Lung cancer. Sharon’s father said she probably suffered and that maybe if she suffered here on earth, God wouldn’t be so hard on her in the Hereafter.


“Once she was in jail and Sam came to stay with us. He was eight or nine and so grown up. He could fix his own breakfast and fold his laundry. She was no kind of mother.”


Lovey finished her half of the cola and handed the can to Sharon.


“These rootless women, women without families, there’s just something unnatural about them. I mean, who is Dee anyway?”


“Human being. Female.”


“You know what I mean.”


“Con and Carlotta Ryan trusted her enough to leave that garden to her in their will.”


“Yeah, right. Have you ever thought about that? This stranger appears out of nowhere and they give her acres and acres of priceless coastal property. Does that make sense?”


Lovey cocked her head. “What’re you saying, Sharon?”


“Well…nothing. Except. It’s suspicious, that’s all.”


“Generosity and helpin’ each other, those sure are suspicious ideas.”


“I’m going over to talk to her.”


“Sam that whipped, he won’t mind?”


“I want to tell her Hamish says there’s homeless in the garden again.”


“I run through there two, three times a week. I never see ‘em.”


“They’re hippies, I guess. He says the women wear long skirts. I don’t think it’s imagination. He’s very convinced.”


“He ever talk to one of ’em?”


“He said they don’t pay any attention to him.” Sharon lobbed the cola can to the waste basket six feet away. It bounced off the wall into the basket. “Probably stoned.”

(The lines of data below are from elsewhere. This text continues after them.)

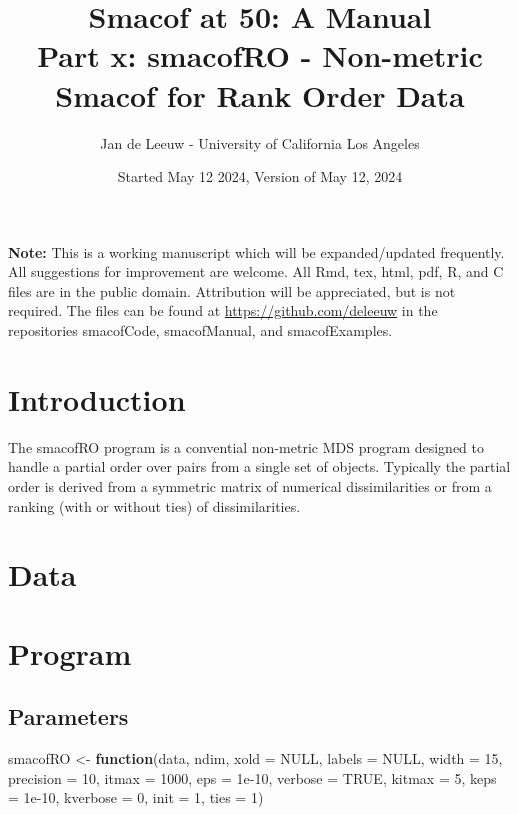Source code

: \documentclass[
  12pt,
]{article}
\title{Smacof at 50: A Manual\\
Part x: smacofRO - Non-metric Smacof for Rank Order Data}
\author{Jan de Leeuw - University of California Los Angeles}
\date{Started May 12 2024, Version of May 12, 2024}
\newenvironment{Shaded}{\begin{snugshade}}{\end{snugshade}}
\newcommand{\AttributeTok}[1]{\textcolor[rgb]{0.13,0.29,0.53}{#1}}
\newcommand{\ConstantTok}[1]{\textcolor[rgb]{0.56,0.35,0.01}{#1}}
\newcommand{\ControlFlowTok}[1]{\textcolor[rgb]{0.13,0.29,0.53}{\textbf{#1}}}
\newcommand{\DecValTok}[1]{\textcolor[rgb]{0.00,0.00,0.81}{#1}}
\newcommand{\FloatTok}[1]{\textcolor[rgb]{0.00,0.00,0.81}{#1}}
\newcommand{\NormalTok}[1]{#1}
\newcommand{\OtherTok}[1]{\textcolor[rgb]{0.56,0.35,0.01}{#1}}
\begin{document}
\maketitle

{
\setcounter{tocdepth}{3}
\tableofcontents
}
\textbf{Note:} This is a working manuscript which will be expanded/updated
frequently. All suggestions for improvement are welcome. All Rmd, tex,
html, pdf, R, and C files are in the public domain. Attribution will be
appreciated, but is not required. The files can be found at
\url{https://github.com/deleeuw} in the repositories smacofCode, smacofManual, and smacofExamples.

\section{Introduction}\label{introduction}

The smacofRO program is a convential non-metric MDS program designed
to handle a partial order over pairs from a single set of objects.
Typically the partial order is derived from a symmetric matrix of
numerical dissimilarities or from a ranking (with or without ties)
of dissimilarities.

\section{Data}\label{data}

\section{Program}\label{program}

\subsection{Parameters}\label{parameters}

\begin{Shaded}
\begin{Highlighting}[]
\NormalTok{smacofRO }\OtherTok{\textless{}{-}} \ControlFlowTok{function}\NormalTok{(data,}
\NormalTok{                     ndim,}
                     \AttributeTok{xold =} \ConstantTok{NULL}\NormalTok{,}
                     \AttributeTok{labels =} \ConstantTok{NULL}\NormalTok{,}
                     \AttributeTok{width =} \DecValTok{15}\NormalTok{,}
                     \AttributeTok{precision =} \DecValTok{10}\NormalTok{,}
                     \AttributeTok{itmax =} \DecValTok{1000}\NormalTok{,}
                     \AttributeTok{eps =} \FloatTok{1e{-}10}\NormalTok{,}
                     \AttributeTok{verbose =} \ConstantTok{TRUE}\NormalTok{,}
                     \AttributeTok{kitmax =} \DecValTok{5}\NormalTok{,}
                     \AttributeTok{keps =} \FloatTok{1e{-}10}\NormalTok{,}
                     \AttributeTok{kverbose =} \DecValTok{0}\NormalTok{,}
                     \AttributeTok{init =} \DecValTok{1}\NormalTok{,}
                     \AttributeTok{ties =} \DecValTok{1}\NormalTok{)}
\end{Highlighting}
\end{Shaded}
\end{document}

Sharon went on, she heard herself elaborating, explaining why homeless in the garden were a danger to everyone. Hygiene, property values, petty crime, child molesting: she had the arguments lined up like a bullets in a clip. She was convincing herself, building courage to confront Dee. Directly about the homeless person and indirectly about Sam. She was not going to let Dee Larue hurt her brother. But she needed Lovey’s support. All her rationalization and sisterly protection and logical arguments did not quite equal the courage to confront Dee alone.


Lovey brushed Hamish’s hair off her pant legs. “You got it in for Dee Larue, but not me. I like her, I like her plenty.”


“I won’t embarrass you.”


“You promise.”


“Lordsake, I have manners, Lovey. Don’t I know how to behave? I’ll be perfectly polite.”